The people in the car snickered!
The woman felt very angry and replied, "Are you mentally ill?"
The man said coldly, "Can it be cured?"
The whole car is hilarious!
The bus driver stopped to lie on the steering wheel and laugh!
Second:
The bus was very crowded, and a woman stood at the door.
A GG pushed from the back of the car to get off and said to the woman, "Sorry, get off."
The woman didn't move.
GG stepped on her when she pushed over.
As a result, the woman was too powerful and kept scolding: "You are crazy! You're crazy! ~ ~ ",loud enough for the whole car to watch.
GG hasn't spoken. When he got off the bus, he couldn't bear it. He turned to the woman and said, "Repeater!"
There are some funny children in the back who have been playing the scene just now.
A said, "You are crazy! ............................... "B" said, "You repeat the machine, and you .............................................."

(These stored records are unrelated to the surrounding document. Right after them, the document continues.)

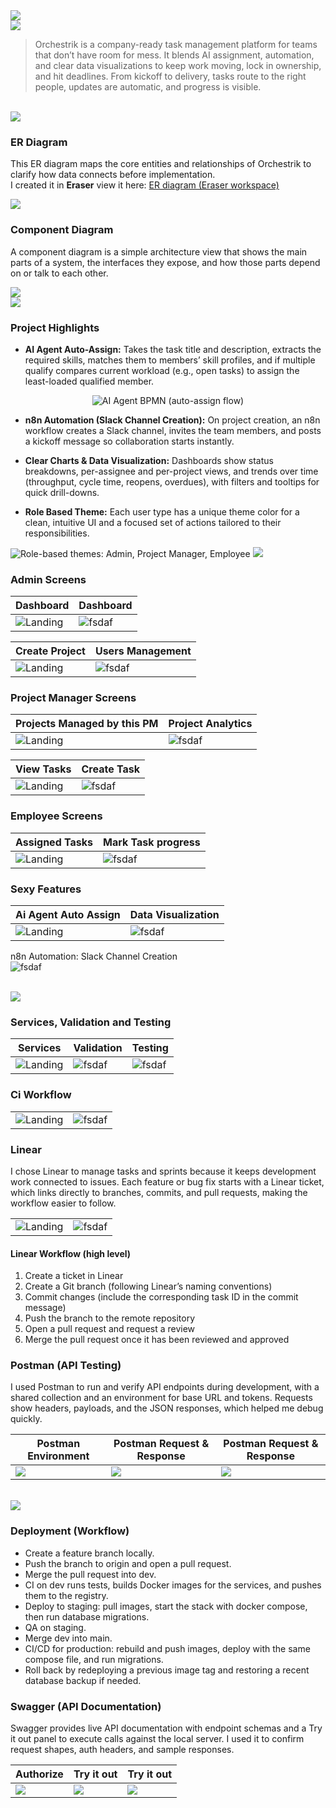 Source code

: <img src="./readme/title1.svg"/>

<br>

<!-- project overview -->
<img src="./readme/title2.svg"/>

> Orchestrik is a company-ready task management platform for teams that don’t have room for mess. It blends AI assignment, automation, and clear data visualizations to keep work moving, lock in ownership, and hit deadlines. From kickoff to delivery, tasks route to the right people, updates are automatic, and progress is visible.

<br>

<!-- System Design -->
<img src="./readme/title3.svg"/>

### ER Diagram

This ER diagram maps the core entities and relationships of Orchestrik to clarify how data connects before implementation.  
I created it in **Eraser**  view it here: [ER diagram (Eraser workspace)](https://app.eraser.io/workspace/yziAKEP3YQ1KyqR15BEp?origin=)

<img src="./readme/system_design/er_diagram.png"/>

### Component Diagram

A component diagram is a simple architecture view that shows the main parts of a system, the interfaces they expose, and how those parts depend on or talk to each other.

<img src="./readme/system_design/component_diagram.svg"/>

<br>
<!-- Project Highlights -->
<img src="./readme/title4.svg"/>

### Project Highlights

- **AI Agent Auto-Assign:** Takes the task title and description, extracts the required skills, matches them to members’ skill profiles, and if multiple qualify compares current workload (e.g., open tasks) to assign the least-loaded qualified member.

<p align="center">
  <img src="./readme/testing/agent.svg" alt="AI Agent BPMN (auto-assign flow)" >
</p>

- **n8n Automation (Slack Channel Creation):** On project creation, an n8n workflow creates a Slack channel, invites the team members, and posts a kickoff message so collaboration starts instantly.

- **Clear Charts & Data Visualization:** Dashboards show status breakdowns, per-assignee and per-project views, and trends over time (throughput, cycle time, reopens, overdues), with filters and tooltips for quick drill-downs.

- **Role Based Theme:** Each user type has a unique theme color for a clean, intuitive UI and a focused set of actions tailored to their responsibilities.

<img src="./readme/user_types.png" alt="Role-based themes: Admin, Project Manager, Employee"  />

<!-- Demo -->
<img src="./readme/title5.svg"/>

### Admin Screens

| Dashboard | Dashboard |
| --- | --- |
| ![Landing](./readme/demo/dashboard1.png) | ![fsdaf](./readme/demo/dashboard2.png) |

| Create Project | Users Management |
| --- | --- |
| ![Landing](./readme/demo/create_project.png) | ![fsdaf](./readme/demo/users.png)  |

### Project Manager Screens

| Projects Managed by this PM | Project Analytics |
| --- | --- |
| ![Landing](./readme/demo/pm_projects.png) | ![fsdaf](./readme/demo/pm_analytics.png) |

| View Tasks | Create Task |
| --- | --- |
| ![Landing](./readme/demo/pm_tasks.png) | ![fsdaf](./readme/demo/pm_create_task.png) |

### Employee Screens

| Assigned Tasks | Mark Task progress |
| --- | --- |
| ![Landing](./readme/demo/employee_tasks.png) | ![fsdaf](./readme/demo/employee_edit_task.png) |

### Sexy Features

| Ai Agent Auto Assign | Data Visualization |
| --- | --- |
| ![Landing](./readme/demo/create_task.gif) | ![fsdaf](./readme/demo/dashboard.gif) |

n8n Automation: Slack Channel Creation  
![fsdaf](./readme/demo/create_project.gif)

<br>

<!-- Development & Testing -->
<img src="./readme/title6.svg"/>

### Services, Validation and Testing

| Services | Validation | Testing |
| --- | --- | --- |
| ![Landing](./readme/testing/service.png) | ![fsdaf](./readme/testing/validation.png) | ![fsdaf](./readme/testing/tests.png) |

### Ci Workflow

|  |  |
| --- | --- |
| ![Landing](./readme/testing/ci1.png) | ![fsdaf](./readme/testing/ci2.png) |

### Linear
I chose Linear to manage tasks and sprints because it keeps development work connected to issues. Each feature or bug fix starts with a Linear ticket, which links directly to branches, commits, and pull requests, making the workflow easier to follow.

|  |  |
| --- | --- |
| ![Landing](./readme/testing/linear1.png) | ![fsdaf](./readme/testing/linear2.png) |

#### Linear Workflow (high level)

1. Create a ticket in Linear  
2. Create a Git branch (following Linear’s naming conventions)  
3. Commit changes (include the corresponding task ID in the commit message)  
4. Push the branch to the remote repository  
5. Open a pull request and request a review  
6. Merge the pull request once it has been reviewed and approved  


### Postman (API Testing)

I used Postman to run and verify API endpoints during development, with a shared collection and an environment for base URL and tokens. Requests show headers, payloads, and the JSON responses, which helped me debug quickly.

| Postman Environment | Postman Request & Response | Postman Request & Response |
| --- | --- | --- |
| ![](./readme/testing/environment.png) | ![](./readme/testing/postman2.png) | ![](./readme/testing/postman3.png) |


<br>

<!-- Deployment -->
<img src="./readme/title7.svg"/>

### Deployment (Workflow)

- Create a feature branch locally.
- Push the branch to origin and open a pull request.
- Merge the pull request into dev.
- CI on dev runs tests, builds Docker images for the services, and pushes them to the registry.
- Deploy to staging: pull images, start the stack with docker compose, then run database migrations.
- QA on staging.
- Merge dev into main.
- CI/CD for production: rebuild and push images, deploy with the same compose file, and run migrations.
- Roll back by redeploying a previous image tag and restoring a recent database backup if needed.

### Swagger (API Documentation)

Swagger provides live API documentation with endpoint schemas and a Try it out panel to execute calls against the local server. I used it to confirm request shapes, auth headers, and sample responses.

| Authorize | Try it out | Try it out |
| --- | --- | --- |
| ![](./readme/testing/swagger3.png) | ![](./readme/testing/swagger1.png) | ![](./readme/testing/swagger2.png) |

<br>
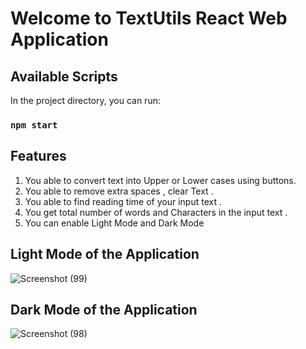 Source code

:# Welcome to TextUtils React Web Application



## Available Scripts

In the project directory, you can run:

### `npm start`

## Features

1. You able to convert text into Upper or Lower cases using buttons.
2. You able to remove extra spaces , clear Text .
3. You able to find reading time of your input text .
4. You get total number of words and Characters in the input text .
5. You can enable Light Mode and Dark Mode  


## Light Mode of the Application
![Screenshot (99)](https://user-images.githubusercontent.com/69101908/156064108-a67ee41d-84f6-4330-b377-224aa7c27328.png)


## Dark Mode of the Application
![Screenshot (98)](https://user-images.githubusercontent.com/69101908/156064151-b3866999-ccbc-4066-9454-8e0c63fe3b79.png)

The whole car burst into laughter ~!
Later, a little MM also got off the bus, squeezed past and said timidly, "I ~ I ~ I want to go down, I'm not crazy ~!" "

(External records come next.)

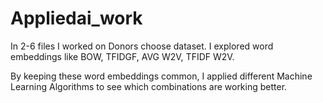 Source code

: # Appliedai_work



In 2-6 files I worked on Donors choose dataset. I explored word embeddings like BOW, TFIDGF, AVG W2V, TFIDF W2V. 

By keeping these word embeddings common, I applied different Machine Learning Algorithms to see which combinations are working better.
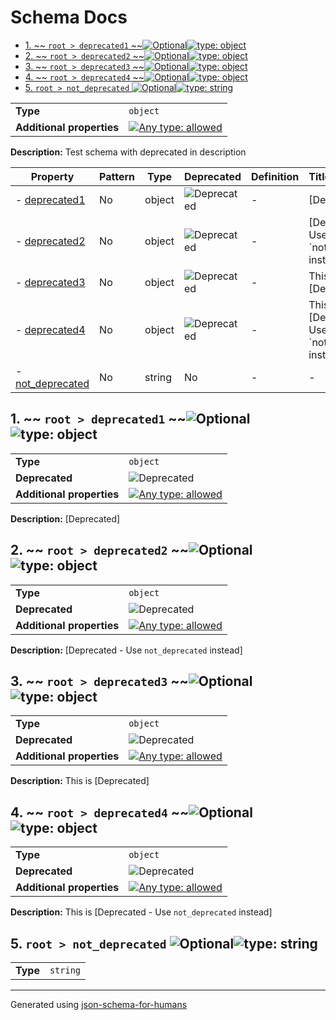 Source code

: # Schema Docs

- [1. ~~ `root > deprecated1` ~~![Optional](https://img.shields.io/badge/Optional-yellow)![type: object](https://img.shields.io/badge/type-object-c44e52)](#deprecated1)
- [2. ~~ `root > deprecated2` ~~![Optional](https://img.shields.io/badge/Optional-yellow)![type: object](https://img.shields.io/badge/type-object-c44e52)](#deprecated2)
- [3. ~~ `root > deprecated3` ~~![Optional](https://img.shields.io/badge/Optional-yellow)![type: object](https://img.shields.io/badge/type-object-c44e52)](#deprecated3)
- [4. ~~ `root > deprecated4` ~~![Optional](https://img.shields.io/badge/Optional-yellow)![type: object](https://img.shields.io/badge/type-object-c44e52)](#deprecated4)
- [5. `root > not_deprecated` ![Optional](https://img.shields.io/badge/Optional-yellow)![type: string](https://img.shields.io/badge/type-string-4c72b0)](#not_deprecated)

|                           |                                                                                                                                   |
| ------------------------- | --------------------------------------------------------------------------------------------------------------------------------- |
| **Type**                  | `object`                                                                                                                          |
| **Additional properties** | [![Any type: allowed](https://img.shields.io/badge/Any%20type-allowed-green)](# "Additional Properties of any type are allowed.") |

**Description:** Test schema with deprecated in description

| Property                             | Pattern | Type   | Deprecated                                                 | Definition | Title/Description                                     |
| ------------------------------------ | ------- | ------ | ---------------------------------------------------------- | ---------- | ----------------------------------------------------- |
| - [deprecated1](#deprecated1 )       | No      | object | ![Deprecated](https://img.shields.io/badge/Deprecated-red) | -          | [Deprecated]                                          |
| - [deprecated2](#deprecated2 )       | No      | object | ![Deprecated](https://img.shields.io/badge/Deprecated-red) | -          | [Deprecated - Use \`not_deprecated\` instead]         |
| - [deprecated3](#deprecated3 )       | No      | object | ![Deprecated](https://img.shields.io/badge/Deprecated-red) | -          | This is [Deprecated]                                  |
| - [deprecated4](#deprecated4 )       | No      | object | ![Deprecated](https://img.shields.io/badge/Deprecated-red) | -          | This is [Deprecated - Use \`not_deprecated\` instead] |
| - [not_deprecated](#not_deprecated ) | No      | string | No                                                         | -          | -                                                     |

## <a name="deprecated1"></a>1. ~~ `root > deprecated1` ~~![Optional](https://img.shields.io/badge/Optional-yellow)![type: object](https://img.shields.io/badge/type-object-c44e52)

|                           |                                                                                                                                   |
| ------------------------- | --------------------------------------------------------------------------------------------------------------------------------- |
| **Type**                  | `object`                                                                                                                          |
| **Deprecated**            | ![Deprecated](https://img.shields.io/badge/Deprecated-red)                                                                        |
| **Additional properties** | [![Any type: allowed](https://img.shields.io/badge/Any%20type-allowed-green)](# "Additional Properties of any type are allowed.") |

**Description:** [Deprecated]

## <a name="deprecated2"></a>2. ~~ `root > deprecated2` ~~![Optional](https://img.shields.io/badge/Optional-yellow)![type: object](https://img.shields.io/badge/type-object-c44e52)

|                           |                                                                                                                                   |
| ------------------------- | --------------------------------------------------------------------------------------------------------------------------------- |
| **Type**                  | `object`                                                                                                                          |
| **Deprecated**            | ![Deprecated](https://img.shields.io/badge/Deprecated-red)                                                                        |
| **Additional properties** | [![Any type: allowed](https://img.shields.io/badge/Any%20type-allowed-green)](# "Additional Properties of any type are allowed.") |

**Description:** [Deprecated - Use `not_deprecated` instead]

## <a name="deprecated3"></a>3. ~~ `root > deprecated3` ~~![Optional](https://img.shields.io/badge/Optional-yellow)![type: object](https://img.shields.io/badge/type-object-c44e52)

|                           |                                                                                                                                   |
| ------------------------- | --------------------------------------------------------------------------------------------------------------------------------- |
| **Type**                  | `object`                                                                                                                          |
| **Deprecated**            | ![Deprecated](https://img.shields.io/badge/Deprecated-red)                                                                        |
| **Additional properties** | [![Any type: allowed](https://img.shields.io/badge/Any%20type-allowed-green)](# "Additional Properties of any type are allowed.") |

**Description:** This is [Deprecated]

## <a name="deprecated4"></a>4. ~~ `root > deprecated4` ~~![Optional](https://img.shields.io/badge/Optional-yellow)![type: object](https://img.shields.io/badge/type-object-c44e52)

|                           |                                                                                                                                   |
| ------------------------- | --------------------------------------------------------------------------------------------------------------------------------- |
| **Type**                  | `object`                                                                                                                          |
| **Deprecated**            | ![Deprecated](https://img.shields.io/badge/Deprecated-red)                                                                        |
| **Additional properties** | [![Any type: allowed](https://img.shields.io/badge/Any%20type-allowed-green)](# "Additional Properties of any type are allowed.") |

**Description:** This is [Deprecated - Use `not_deprecated` instead]

## <a name="not_deprecated"></a>5. `root > not_deprecated` ![Optional](https://img.shields.io/badge/Optional-yellow)![type: string](https://img.shields.io/badge/type-string-4c72b0)

|          |          |
| -------- | -------- |
| **Type** | `string` |

----------------------------------------------------------------------------------------------------------------------------
Generated using [json-schema-for-humans](https://github.com/coveooss/json-schema-for-humans)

The whole car laughed again ~!
The woman didn't speak, and a word came from the side: "Are you out of power?"
The whole car is laughing ~!
On Monday, I got on the bus with nothing but 1 yuan. Sitting from the starting point to the finish line, I feel very calm all the way. But when I got off at the terminal, I found a note in my pants: "An adult goes out without anything, and it's no shame to lose it." - "
On Tuesday, I took a broken wallet with 1 cent in it. When I arrived at the terminal, I found that the money was still there, and a note was stuffed in my wallet: "We are not beggars, please don't insult our profession. - "
On Wednesday, I still broke my wallet, which contained counterfeit money of 100. When I arrived at the terminal, I found that the money was still there, and a note was stuffed in my wallet: "It is illegal to hide large face value * *, please consciously turn it over to the relevant departments. - "
On Thursday, I took an envelope containing a stack of overdue Straits Got Talent. When I arrived at the terminal, I found the envelope was still there. I took out the newspaper and read it. The newspaper was replaced by the latest straits talent newspaper. 1 Remarks: "Now is the consulting era. Only by updating information in time can we seize the opportunity and win success! - "
On Friday, I put a toy mobile phone in my pocket. After arriving at the terminal, the mobile phone was still there, and there was an extra note: "Please don't make such jokes, which will affect the normal work of our company. - "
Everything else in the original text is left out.